[The problem]
Quote exactly and only this range of lines in the data below: the line that holds "trip: 1,000 dollars.’_" to the line that holds "These pioneers of", both included.
##### Material shown #####
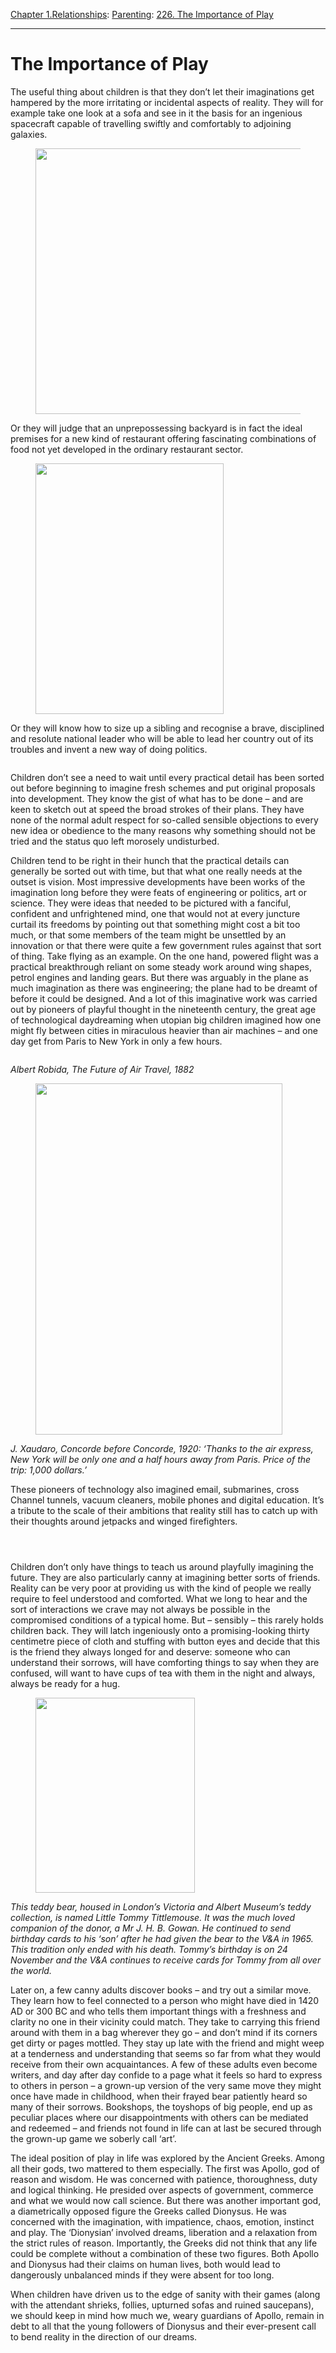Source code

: [Chapter 1.Relationships](https://www.theschooloflife.com/thebookoflife/category/relationships/): [Parenting](https://www.theschooloflife.com/thebookoflife/category/relationships/parenting/): [226. The Importance of Play](https://www.theschooloflife.com/thebookoflife/the-importance-of-play/)

* * *

# The Importance of Play

The useful thing about children is that they don’t let their imaginations get hampered by the more irritating or incidental aspects of reality. They will for example take one look at a sofa and see in it the basis for an ingenious spacecraft capable of travelling swiftly and comfortably to adjoining galaxies.

<figure class="aligncenter is-resized"><img src="https://lh3.googleusercontent.com/uti2t-JHN5Yvvi6y1edjuJIE3eZyrgfeZfaXGpHYYss0dCpN1HbTnIHWRdaNgBQ4aMeJol3aCMSPkPsLgKTLSoJRDWD52DPZlRD93vxCiFNg4tAQXhPNvi29EYjaXFWkqzFMMlV7" alt="" width="464" height="425"></figure>

Or they will judge that an unprepossessing backyard is in fact the ideal premises for a new kind of restaurant offering fascinating combinations of food not yet developed in the ordinary restaurant sector.

<figure class="aligncenter is-resized"><img src="https://lh6.googleusercontent.com/o1kVQa4pJ2tVGfzctL4cpTazWOSrJzZAx_8dwICLwBL9GsZnyQ55hPbDFVHl8MpgKPBIO7qRFZ9UPPKduaTrIEaR9R7xhDslS0mEGZMyec8bPBD4Xon9qKBtkxBelCojGEc_ako1" alt="" width="301" height="401"></figure>

Or they will know how to size up a sibling and recognise a brave, disciplined and resolute national leader who will be able to lead her country out of its troubles and invent a new way of doing politics.

<figure class="aligncenter"><img src="https://lh5.googleusercontent.com/OZVoE44NZs-wLZnbcWvwSTz_Aes4xUuA7Dx70MR280IcaenkPCGWssY4zRGNYmud6YwJURVu3d-LsHqptmVYM6XQCP6AjxKzJ-PFxhdSDw4Yibxp4XEqigRMVVTk0SvwLLfXBR9C" alt=""></figure>

Children don’t see a need to wait until every practical detail has been sorted out before beginning to imagine fresh schemes and put original proposals into development. They know the gist of what has to be done – and are keen to sketch out at speed the broad strokes of their plans. They have none of the normal adult respect for so-called sensible objections to every new idea or obedience to the many reasons why something should not be tried and the status quo left morosely undisturbed.

Children tend to be right in their hunch that the practical details can generally be sorted out with time, but that what one really needs at the outset is vision. Most impressive developments have been works of the imagination long before they were feats of engineering or politics, art or science. They were ideas that needed to be pictured with a fanciful, confident and unfrightened mind, one that would not at every juncture curtail its freedoms by pointing out that something might cost a bit too much, or that some members of the team might be unsettled by an innovation or that there were quite a few government rules against that sort of thing. Take flying as an example. On the one hand, powered flight was a practical breakthrough reliant on some steady work around wing shapes, petrol engines and landing gears. But there was arguably in the plane as much imagination as there was engineering; the plane had to be dreamt of before it could be designed. And a lot of this imaginative work was carried out by pioneers of playful thought in the nineteenth century, the great age of technological daydreaming when utopian big children imagined how one might fly between cities in miraculous heavier than air machines – and one day get from Paris to New York in only a few hours.

<figure class="aligncenter"><img src="https://lh3.googleusercontent.com/ZPCjsKPtDC9i9oGJT4HJkaZ7B0_mnoqPe1XrKyK5LwIgSzGtVDEY_DN9QHySRX6wiKzzuGN4c7kK2wvpmJp3hnCvVlwOLYAoHA_QwfePkqEa7QAAahcBAm3QPewEVU4y60TevGkK" alt=""></figure>

_Albert Robida, The Future of Air Travel, 1882_

<figure class="aligncenter is-resized"><img src="https://lh3.googleusercontent.com/5yXioEXvpMiRUrvEsjAsbXYCBRUMrg5cigmjFEy4OAidFGzGlJfXkOWaCI-i47r3SV84NIXL9EZtPLh49OtonB0ED1AEQaf3u0q9_lRfbDX2-9XmBUt78HNnXJiWgZDvIzreRXkk" alt="" width="395" height="562"></figure>

_J. Xaudaro, Concorde before Concorde, 1920: ‘Thanks to the air express, New York will be only one and a half hours away from Paris. Price of the trip: 1,000 dollars.’_

These pioneers of technology also imagined email, submarines, cross Channel tunnels, vacuum cleaners, mobile phones and digital education. It’s a tribute to the scale of their ambitions that reality still has to catch up with their thoughts around jetpacks and winged firefighters.

<figure class="wp-block-image"><img src="https://lh5.googleusercontent.com/B1ZrUyjJowJOir9RnOU9FNyHiC5a3emPCOx2MzbRTXXL7314PdiOb74Hl_lcjiWPnkqRwpIxHQT_DaBrZPlZIno9Fhq0D_ImqvG__cLzWSUIOJfBCVXzUMCgAmMNitsBfsARKiJV" alt=""></figure><figure class="wp-block-image"><img src="https://lh4.googleusercontent.com/S34O2k2afMtSs-kuTph_VwEikU0x8K-Zxh8GjlUYF7iaAh3-BFogAHHOE4bwCTRlJeWMJJECOBinbL3XAhieilqo-glnRX3BXOfPgLjFI2NEE_L0QOQcqyl7LYGrLWnTFMofnMR1" alt=""></figure><figure class="wp-block-image"><img src="https://lh4.googleusercontent.com/yfx82MGvyxJLoxGDpA7qN_ROYkDX5xJIQpUs_JU71D6CpupPyUzFtJjHf18TuP1QGDlOB25n6b6R_AA3cA4xG0KwR4BLFarLV9u3fLiCiIe-BvvDHk7UzpXTBf9v0Yhi7SO5ca9w" alt=""></figure>

Children don’t only have things to teach us around playfully imagining the future. They are also particularly canny at imagining better sorts of friends. Reality can be very poor at providing us with the kind of people we really require to feel understood and comforted. What we long to hear and the sort of interactions we crave may not always be possible in the compromised conditions of a typical home. But – sensibly – this rarely holds children back. They will latch ingeniously onto a promising-looking thirty centimetre piece of cloth and stuffing with button eyes and decide that this is the friend they always longed for and deserve: someone who can understand their sorrows, will have comforting things to say when they are confused, will want to have cups of tea with them in the night and always, always be ready for a hug.

<figure class="aligncenter is-resized"><img src="https://lh5.googleusercontent.com/EZiK3e3GvnAgddH8iYOHDotwgzGKEr7y0Fw9lajUh4rY50PlVe-BIxPHIjPZFYgu8epQ_3UxvkbuzmWagT4nmSd5rN2lRAZLsRw1tcGCEDhJg2D8Tj175GfaO7VwksKebQTqGy5Y" alt="" width="255" height="312"></figure>

_This teddy bear, housed in London’s Victoria and Albert Museum’s teddy collection, is named Little Tommy Tittlemouse. It was the much loved companion of the donor, a Mr J. H. B. Gowan. He continued to send birthday cards to his ‘son’ after he had given the bear to the V&A in 1965. This tradition only ended with his death. Tommy’s birthday is on 24 November and the V&A continues to receive cards for Tommy from all over the world._

Later on, a few canny adults discover books – and try out a similar move. They learn how to feel connected to a person who might have died in 1420 AD or 300 BC and who tells them important things with a freshness and clarity no one in their vicinity could match. They take to carrying this friend around with them in a bag wherever they go – and don’t mind if its corners get dirty or pages mottled. They stay up late with the friend and might weep at a tenderness and understanding that seems so far from what they would receive from their own acquaintances. A few of these adults even become writers, and day after day confide to a page what it feels so hard to express to others in person – a grown-up version of the very same move they might once have made in childhood, when their frayed bear patiently heard so many of their sorrows. Bookshops, the toyshops of big people, end up as peculiar places where our disappointments with others can be mediated and redeemed – and friends not found in life can at last be secured through the grown-up game we soberly call ‘art’.

The ideal position of play in life was explored by the Ancient Greeks. Among all their gods, two mattered to them especially. The first was Apollo, god of reason and wisdom. He was concerned with patience, thoroughness, duty and logical thinking. He presided over aspects of government, commerce and what we would now call science. But there was another important god, a diametrically opposed figure the Greeks called Dionysus. He was concerned with the imagination, with impatience, chaos, emotion, instinct and play. The ‘Dionysian’ involved dreams, liberation and a relaxation from the strict rules of reason. Importantly, the Greeks did not think that any life could be complete without a combination of these two figures. Both Apollo and Dionysus had their claims on human lives, both would lead to dangerously unbalanced minds if they were absent for too long.

When children have driven us to the edge of sanity with their games (along with the attendant shrieks, follies, upturned sofas and ruined saucepans), we should keep in mind how much we, weary guardians of Apollo, remain in debt to all that the young followers of Dionysus and their ever-present call to bend reality in the direction of our dreams.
#####
[Finished task]
_J. Xaudaro, Concorde before Concorde, 1920: ‘Thanks to the air express, New York will be only one and a half hours away from Paris. Price of the trip: 1,000 dollars.’_

These pioneers of technology also imagined email, submarines, cross Channel tunnels, vacuum cleaners, mobile phones and digital education. It’s a tribute to the scale of their ambitions that reality still has to catch up with their thoughts around jetpacks and winged firefighters.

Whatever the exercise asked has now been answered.